If I plug both in at the same time, the reception is very "multipathy",

probably because both antennas are used at the same time effectively

picking up alot of garbage and cancellation. Overall, the reception is

very poor.


I was thinking if there is an externalbrain that could be used as the

diversity switcher. Is there such a thing?


Unfortunately I think this may have to be done in conjunction with the

radio since it is probably specific to which frequency the radio is

tuned in on but I'd though I'd ask anyway.


I tried one "solution" is one of these small amplified antennas that

tape onto the windshield.
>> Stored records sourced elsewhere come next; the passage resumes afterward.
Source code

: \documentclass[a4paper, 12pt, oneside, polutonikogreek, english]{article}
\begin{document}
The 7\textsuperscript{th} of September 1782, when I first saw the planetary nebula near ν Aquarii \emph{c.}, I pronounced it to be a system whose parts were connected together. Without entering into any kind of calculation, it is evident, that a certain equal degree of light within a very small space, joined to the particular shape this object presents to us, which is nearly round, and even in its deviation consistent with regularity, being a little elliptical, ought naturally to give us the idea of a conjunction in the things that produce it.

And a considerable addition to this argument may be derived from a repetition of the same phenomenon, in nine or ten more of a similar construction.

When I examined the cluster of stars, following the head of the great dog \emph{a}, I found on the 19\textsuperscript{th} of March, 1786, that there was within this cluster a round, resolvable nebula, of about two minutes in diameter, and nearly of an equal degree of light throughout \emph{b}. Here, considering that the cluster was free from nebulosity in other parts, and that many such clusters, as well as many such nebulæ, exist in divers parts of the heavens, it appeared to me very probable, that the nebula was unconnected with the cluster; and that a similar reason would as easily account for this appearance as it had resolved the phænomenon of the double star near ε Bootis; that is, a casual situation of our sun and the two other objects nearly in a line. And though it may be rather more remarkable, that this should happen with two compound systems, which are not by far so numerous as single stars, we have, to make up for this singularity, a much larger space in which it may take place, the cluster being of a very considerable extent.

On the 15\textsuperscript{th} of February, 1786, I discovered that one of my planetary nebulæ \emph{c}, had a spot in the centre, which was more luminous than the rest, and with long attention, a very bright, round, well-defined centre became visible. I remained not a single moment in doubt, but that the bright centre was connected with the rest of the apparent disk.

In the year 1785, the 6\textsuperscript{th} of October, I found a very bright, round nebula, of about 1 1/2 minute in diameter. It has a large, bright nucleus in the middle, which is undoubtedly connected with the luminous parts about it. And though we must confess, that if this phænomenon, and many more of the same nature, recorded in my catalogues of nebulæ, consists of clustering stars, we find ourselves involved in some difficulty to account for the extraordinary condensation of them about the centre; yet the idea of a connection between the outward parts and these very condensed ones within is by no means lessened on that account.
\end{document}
Unfortunately, the unit was alot smaller then

I had expected, it is probably 1/8 wavelength. It is

amplified but it works worse then the OEM antennas.



PS I'm looking into other antenna options as well. the car is a plastic

body on frame design (chevy corvette), it does not really have a large

"ground plane" so to speak, other then the frame of the car itself. I

really dont want to put any huge antennas on the outside of the car

either, although the convertible models did have a powered "whip" style

antennas I'm not too inclined to punch a hole in my car to put it on.
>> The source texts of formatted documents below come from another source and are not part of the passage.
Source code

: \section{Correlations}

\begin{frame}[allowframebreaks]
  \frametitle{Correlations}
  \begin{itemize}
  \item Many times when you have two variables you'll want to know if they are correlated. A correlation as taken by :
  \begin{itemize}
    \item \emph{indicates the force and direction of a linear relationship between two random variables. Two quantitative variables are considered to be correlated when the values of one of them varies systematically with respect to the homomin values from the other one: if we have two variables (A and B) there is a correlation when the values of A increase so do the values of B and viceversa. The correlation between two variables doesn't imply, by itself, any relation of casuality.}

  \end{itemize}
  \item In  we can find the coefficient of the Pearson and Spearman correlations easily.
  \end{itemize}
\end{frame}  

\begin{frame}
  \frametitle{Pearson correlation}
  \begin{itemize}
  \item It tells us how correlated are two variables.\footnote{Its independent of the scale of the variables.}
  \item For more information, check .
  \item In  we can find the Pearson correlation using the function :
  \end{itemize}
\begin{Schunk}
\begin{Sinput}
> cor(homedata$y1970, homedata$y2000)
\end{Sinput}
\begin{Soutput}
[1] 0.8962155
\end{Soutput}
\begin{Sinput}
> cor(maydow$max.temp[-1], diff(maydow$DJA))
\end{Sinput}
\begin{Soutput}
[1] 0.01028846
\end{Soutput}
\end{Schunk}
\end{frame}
I'm thinking about boat antennas since many boats are of similar

composite body/metal frame designs.



The rear bumper of the car has a very large area behind it, I think I

may be able to fit even a 1/2 wavelength antenna back there, but

horizontally. Can anybody recommend either an antenna thats premade or

one that I can fabricate that will work well for my application?


Or, if someone can point me to the right direction on a FM enthusiast chat board?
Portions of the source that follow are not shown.